Il prof Calisi si mostra invece scettico riguardo a quanto affermato in precedenza, ed
evidenzia come appaia strano che alcuni scienziati prendano posizioni che lui considera
antiscientifiche all’interno dei comitati di bioetica. Egli prosegue dicendo che “la
scienza non ha nulla da dire sull’etica; anzi (…) essa non può che considerare l’etica
come un elemento estraneo, un elemento di disturbo, una componente metafisica da
respingere alla pari di tutti gli altri aspetti del mondo non provvisti di una base
empirica”, e evidenzia, quindi, dei dubbi sull’attendibilità di tali personalità.

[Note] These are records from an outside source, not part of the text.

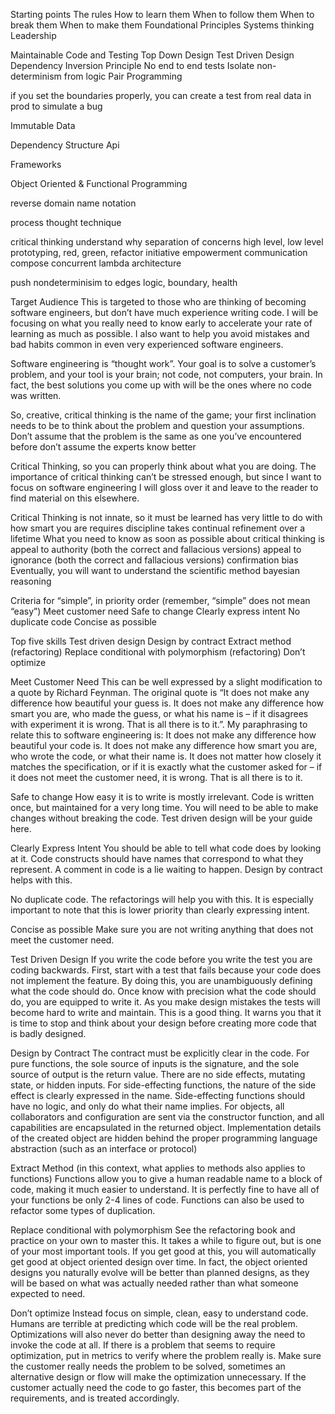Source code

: Starting points
The rules
How to learn them
When to follow them
When to break them
When to make them
Foundational Principles 
Systems thinking
Leadership

Maintainable Code and Testing
Top Down Design
Test Driven Design
Dependency Inversion Principle
No end to end tests
Isolate non-determinism from logic
Pair Programming


if you set the boundaries properly, you can create a test from real data in prod to simulate a bug

Immutable Data

Dependency Structure
Api

Frameworks

Object Oriented & Functional Programming

reverse domain name notation


process
thought
technique


critical thinking
	understand why
separation of concerns
	high level, low level
	prototyping, red, green, refactor
initiative
empowerment
communication
compose concurrent
lambda architecture

push nondeterminisim to edges
logic, boundary, health





Target Audience
This is targeted to those who are thinking of becoming software engineers, but don’t have much experience writing code.  I will be focusing on what you really need to know early to accelerate your rate of learning as much as possible.  I also want to help you avoid mistakes and bad habits common in even very experienced software engineers.

Software engineering is “thought work”.  Your goal is to solve a customer’s problem, and your tool is your brain;  not code, not computers, your brain.  In fact, the best solutions you come up with will be the ones where no code was written.  

So, creative, critical thinking is the name of the game; your first inclination needs to be to think about the problem and question your assumptions.
Don’t assume that the problem is the same as one you’ve encountered before
don’t assume the experts know better

Critical Thinking, so you can properly think about what you are doing.
The importance of critical thinking can’t be stressed enough, but since I want to focus on software engineering I will gloss over it and leave to the reader to find material on this elsewhere.  

Critical Thinking
is not innate, so it must be learned
has very little to do with how smart you are
requires discipline
takes continual refinement over a lifetime
What you need to know as soon as possible about critical thinking is
appeal to authority (both the correct and fallacious versions)
appeal to ignorance (both the correct and fallacious versions)
confirmation bias
Eventually, you will want to understand
the scientific method
bayesian reasoning

Criteria for “simple”, in priority order (remember, “simple” does not mean “easy”)
Meet customer need
Safe to change
Clearly express intent
No duplicate code
Concise as possible

Top five skills
Test driven design
Design by contract
Extract method (refactoring)
Replace conditional with polymorphism (refactoring)
Don’t optimize

Meet Customer Need
This can be well expressed by a slight modification to a quote by Richard Feynman.  The original quote is “It does not make any difference how beautiful your guess is. It does not make any difference how smart you are, who made the guess, or what his name is – if it disagrees with experiment it is wrong. That is all there is to it.”.  My paraphrasing to relate this to software engineering is:
It does not make any difference how beautiful your code is. It does not make any difference how smart you are, who wrote the code, or what their name is.  It does not matter how closely it matches the specification, or if it is exactly what the customer asked for – if it does not meet the customer need, it is wrong. That is all there is to it.

Safe to change
How easy it is to write is mostly irrelevant.  Code is written once, but maintained for a very long time.  You will need to be able to make changes without breaking the code.  Test driven design will be your guide here.

Clearly Express Intent
You should be able to tell what code does by looking at it.  Code constructs should have names that correspond to what they represent.  A comment in code is a lie waiting to happen.  Design by contract helps with this.

No duplicate code.
The refactorings will help you with this.  It is especially important to note that this is lower priority than clearly expressing intent.

Concise as possible
Make sure you are not writing anything that does not meet the customer need.

Test Driven Design
If you write the code before you write the test you are coding backwards.  First, start with a test that fails because your code does not implement the feature.  By doing this, you are unambiguously defining what the code should do.  Once know with precision what the code should do, you are equipped to write it.  As you make design mistakes the tests will become hard to write and maintain.  This is a good thing.  It warns you that it is time to stop and think about your design before creating more code that is badly designed.

Design by Contract
The contract must be explicitly clear in the code.  For pure functions, the sole source of inputs is the signature, and the sole source of output is the return value.  There are no side effects, mutating state, or hidden inputs.  For side-effecting functions, the nature of the side effect is clearly expressed in the name.  Side-effecting functions should have no logic, and only do what their name implies.  For objects, all collaborators and configuration are sent via the constructor function, and all capabilities are encapsulated in the returned object.  Implementation details of the created object are hidden behind the proper programming language abstraction (such as an interface or protocol)

Extract Method (in this context, what applies to methods also applies to functions)
Functions allow you to give a human readable name to a block of code, making it much easier to understand.  It is perfectly fine to have all of your functions be only 2-4 lines of code.  Functions can also be used to refactor some types of duplication.

Replace conditional with polymorphism
See the refactoring book and practice on your own to master this.  It takes a while to figure out, but is one of your most important tools.  If you get good at this, you will automatically get good at object oriented design over time.  In fact, the object oriented designs you naturally evolve will be better than planned designs, as they will be based on what was actually needed rather than what someone expected to need.

Don’t optimize
Instead focus on simple, clean, easy to understand code.  Humans are terrible at predicting which code will be the real problem.  Optimizations will also never do better than designing away the need to invoke the code at all.  If there is a problem that seems to require optimization, put in metrics to verify where the problem really is.  Make sure the customer really needs the problem to be solved, sometimes an alternative design or flow will make the optimization unnecessary.  If the customer actually need the code to go faster, this becomes part of the requirements, and is treated accordingly.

Personalmente mi trovo a favore della ricerca scientifica e del progresso incondizionato,
soprattutto in campo medico: ovviamente sono contraria alle speculazioni e alle
spettacolarizzazioni che su di essa vengono fatte, ma credo che se all’uomo è stata data
la possibilità di progredire nelle conoscenze, egli abbia anche la possibilità di
controllare gli sviluppi della ricerca in direzioni sbagliate e distruggere eventuali errori
commessi. Ammetto, per esempio, che possa sembrare strano e forse azzardato lo studio
sulla clonazione umana, ma bisogna valutarne gli effetti positivi sull’uomo: credo,
infatti, che sia impagabile, per un genitore, avere la possibilità di curare il proprio figlio,
per esempio duplicando e impiantando cellule sane nel suo organismo al posto di quelle
malate. Forse i comitati di bioetica e gli strenui oppositori della scienza dovrebbero
trovarsi in una delle situazioni in cui la stessa ha “le mani legate”, o per lo meno
dovrebbero pensare alle innumerevoli possibilità di sopravvivenza che l’umanità
guadagnerebbe comprendendo, grazie alla ricerca, cause e cure di malattie tuttora
sconosciute, come l’Alzheimer o l’Aids.